Giddy rush
1 January 2017
There is no fathoming our modern world for me outside the invention of the camera, this newfound ability to take up the world in terms of timeflow and shuffle it in reflection. It is the world standing on the precipice of modernity that silent cinema uncovers after all, looking a little damp and sunless from the centuries, but also a little startled and excited as it prepares to make the leap and finds all around it wondrous tools for that leap, automobiles, trains and cinemas.

It would have been a simple impulse for pioneer filmmakers in the early days, simple but no less exciting for that. All these things were waiting to be documented as if for a first time. It was so in that Leeds film about traffic some thirty years before and so it is here. Ships, streets, structures, activities from the bustle of the modern city to native dances, the film is a travelogue that celebrates the swirl of being able to now have views of all these things in the same space. Among them now are sounds; the film is offered as the first German sound film. They were making so called 'city symphonies' at around this time; the filmmaker behind this being responsible for one of the very best I know. We might as well call this a world symphony.

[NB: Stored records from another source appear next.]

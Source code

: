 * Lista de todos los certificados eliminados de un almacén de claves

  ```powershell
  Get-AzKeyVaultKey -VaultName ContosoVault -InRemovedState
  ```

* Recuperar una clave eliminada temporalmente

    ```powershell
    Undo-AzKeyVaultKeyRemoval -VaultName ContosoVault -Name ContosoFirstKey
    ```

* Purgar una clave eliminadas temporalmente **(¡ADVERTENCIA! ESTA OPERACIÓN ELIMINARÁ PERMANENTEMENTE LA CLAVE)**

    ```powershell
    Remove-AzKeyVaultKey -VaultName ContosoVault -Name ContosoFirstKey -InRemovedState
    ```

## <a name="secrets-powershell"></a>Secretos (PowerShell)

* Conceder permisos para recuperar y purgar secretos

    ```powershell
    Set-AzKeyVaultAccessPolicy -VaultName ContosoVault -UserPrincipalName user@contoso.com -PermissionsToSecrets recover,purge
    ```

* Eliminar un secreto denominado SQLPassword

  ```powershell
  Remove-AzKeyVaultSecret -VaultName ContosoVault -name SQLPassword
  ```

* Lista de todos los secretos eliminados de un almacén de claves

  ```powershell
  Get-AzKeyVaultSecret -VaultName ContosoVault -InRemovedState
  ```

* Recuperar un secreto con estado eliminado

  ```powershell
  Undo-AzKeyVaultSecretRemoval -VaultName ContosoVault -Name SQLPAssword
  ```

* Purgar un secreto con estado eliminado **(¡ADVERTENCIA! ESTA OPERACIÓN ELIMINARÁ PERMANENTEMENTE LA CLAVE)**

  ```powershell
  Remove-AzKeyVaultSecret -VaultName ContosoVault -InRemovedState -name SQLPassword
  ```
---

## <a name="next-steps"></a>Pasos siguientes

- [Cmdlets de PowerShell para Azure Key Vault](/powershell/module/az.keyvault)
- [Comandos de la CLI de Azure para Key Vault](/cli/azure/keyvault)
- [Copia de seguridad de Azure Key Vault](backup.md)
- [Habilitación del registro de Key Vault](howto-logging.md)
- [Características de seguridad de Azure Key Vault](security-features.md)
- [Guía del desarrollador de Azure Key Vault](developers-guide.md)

I wouldn't really urge you to go out of your way to watch this, other than perhaps as a cachet of images from the time when our gaze was beginning to go global. More interesting for me is to note that the impulse behind this type of film hasn't gone away. But it has undergone a shift. This mode continues in films like Koyannisqatsi, only the modern world is presented there in the cautionary light of having strayed too far and is contrasted with the sanctity of the natural order. The modern lunge is here celebrated with wide-eyed eagerness. It makes some sense why. People could not yet see the destructive effects on the environment and society. Still the eye is as rather dull as it would later be in Koyannisqatsi. Contrasts between old and new, far and close.

Because after all the camera is a marker of modernity in another sense as well. It's not simply that far and close could be shuffled now, past and present, it's that the whole unraveling of appearances - all this motion in every direction of perception - reveals a narrative eye with the ability to leap and surge itself, an eye that gives rise to world.

This is what more erudite filmmakers of the time, in Paris and Moscow, were busy exploring, the mechanisms that control that surge of the eye. It would be more interesting to pick up that thread if you haven't already. The vital distinction is between the camera as device that records and as soul that surges through to animate. Such efforts were running parallel to a good deal of modern thinking about how the world is put together; I'd like to imagine, somewhat wistfully, that an alert mind of the time would have been as stimulated by news from Solvay as by the dreamlike uncertainty of a film like Menilmontant.